Within The RecruiterU, we have a template for the annual plan where they self-discover what they want to have present in their life, what those things cost, and what their current bills are.

For example, a lot of people, when I hired them, had made at most $35,000 or $45,000. I had hired many people who made more, but my typical avatar hire was somebody newer or making a career shift. If their bills were paid at $45,000 of income, and they wanted to earn $100,000 in income and let’s say their goal was $100,000 in commissions, they would keep about $70,000 after taxes. If they’re used to making $45,000, their bills probably were at $35,000, so you take $70,000 minus $35,000 and have $35,000 in new disposable income.

Defining Financial Goals for Motivation

This took me a little bit of time to learn because if they do not have a clear definition, they have not anchored it into a strong desire to make something happen; when things get complicated when they have to push themselves, ask tougher questions when they have got to push themselves to be consistent with their activity when their bills are getting paid, they are in a comfort zone.

You have all heard the metaphor of a thermostat. They get comfortable paying their bills at $3,000 a month. That was 10 years ago, so now it’s $4,000 or $5,000, but you get my point. If their bills are getting paid and they are going on a decent vacation, they have nowhere near everything they said they wanted. But, they have what makes them comfortable.

I would have them figure out exactly where the $35,000 would go as we set the annual plan. Was it credit card debt reduction? Saving for a house, a car? Paying for a child’s tuition? Retirement savings? I do not care what it was, but I needed every dollar of the net disposable income allocated.

Reverse Engineering Success

From that, we reverse-engineered what needed to happen on a quarterly, monthly, weekly, and daily basis.

In my office, to make $100,000, I probably had to bill in the neighborhood of $300,000. The average fee was close to $25,000. If they were a full-cycle recruiter, they had to make a placement a month. A month-long placement in our office was probably just shy of 2 interviews a week. I know if they are on target the day after they set their goals because I know how much activity it takes to generate an interview.

People track their daily numbers and put them in weekly. I did not sit down with tenured recruiters on a daily basis or even a weekly basis. I coached them once or twice per month. But I was looking at their numbers every week. Everyone in our office had to turn in their numbers on Friday afternoon before they left.

Tracking Metrics for Accountability

I could look at the whole team, who was ahead of their numbers, who was behind their numbers, and then my job the following week was to commend the people who hit their goals, what they did that worked, and how we repeat that. The people who were shy of the targets, what got in the way, and helped them remove those obstacles.

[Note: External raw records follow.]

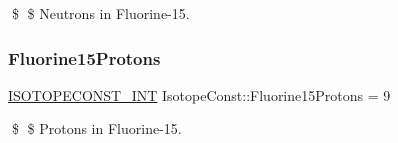 \$ \$ Neutrons in Fluorine-\/15. \mbox{\label{group___isotope_const-_fluorine-_f15_gabbcd6372dadc15de97d7b5866b74b21e}} 
\subsubsection{\texorpdfstring{Fluorine15\+Protons}{Fluorine15Protons}}
{\footnotesize\ttfamily \mbox{\hyperlink{group___isotope_const-_macros_ga5f18360b3e99483a35c32d789e62621c}{I\+S\+O\+T\+O\+P\+E\+C\+O\+N\+S\+T\+\_\+\+I\+NT}} Isotope\+Const\+::\+Fluorine15\+Protons = 9}

\$ \$ Protons in Fluorine-\/15. 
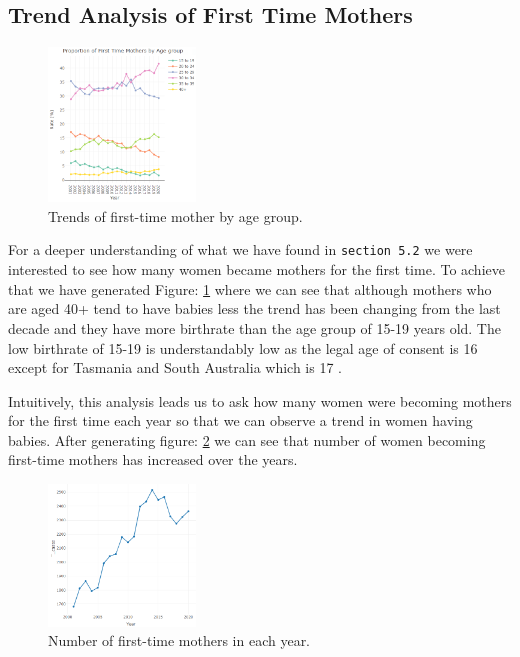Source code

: \subsection{Trend Analysis of First Time Mothers}

\begin{figure}
  \centering
  \includegraphics[width=0.35\textwidth]{img/first_time_age_group.png}
  \caption{Trends of first-time mother by age group.}
  \label{fig:age2}
\end{figure}
For a deeper understanding of what we have found in \verb|section 5.2| we were interested to see how many women became mothers for the first time. To achieve that we have generated Figure: \ref{fig:age2} where we can see that although mothers who are aged 40+ tend to have babies less the trend has been changing from the last decade and they have more birthrate than the age group of 15-19 years old. The low birthrate of 15-19 is understandably low as the legal age of consent is 16 except for Tasmania and South Australia which is 17 \cite{consentWebsite}.

Intuitively, this analysis leads us to ask how many women were becoming mothers for the first time each year so that we can observe a trend in women having babies. After generating figure: \ref{fig:firstTime} we can see that number of women becoming first-time mothers has increased over the years.


\begin{figure}
  \centering
  \includegraphics[width=0.35\textwidth]{img/first_time.png}
  \caption{Number of first-time mothers in each year.}
  \label{fig:firstTime}
\end{figure}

The plan was to go out a year out. Okay. For you to be here in a year, where must we be in 3 months? They might have wanted to expand their niche. They may want to go to higher-level positions and start working on C-suite stuff. There is usually a combination of things that would get them there. I would help them with the technique side.

These are the projects we are going to implement in 90 days. What things can you start on over the next 30 days, and what will you do next week? That’s how I reverse engineer it.

Structured Onboarding for New Hires

From the standpoint of really systematized hiring and onboarding in someone’s first 30 days, it is all about the activity. We would hire people; nine out of 10 people we hired were to work a recruiting desk. They were sourcing on openings we already had in progress.

A lot of times, we gave those candidates a B- or C+ search, something where we were not accountable as a company, we did not have a retainer, we did not have an exclusive, and I was very clear with the hiring managers on that, that we were using this actually for a new hire, but I just wanted their feedback.

Holding New Hires Accountable

That is one of the ways you can bring on people and have them work what I call “scratch and dent” openings and then hold them accountable to 15 conversations a day. That is their first 30 days, 15 daily conversations, 75 a week. Some of you might think, well, that’s impossible.

It stands out in 2024 within our client offices. Some of our clients are even holding people accountable to 20, and the key to doing that is having the research done and the lists prepared for them so all they’re doing is outbounds and reach out.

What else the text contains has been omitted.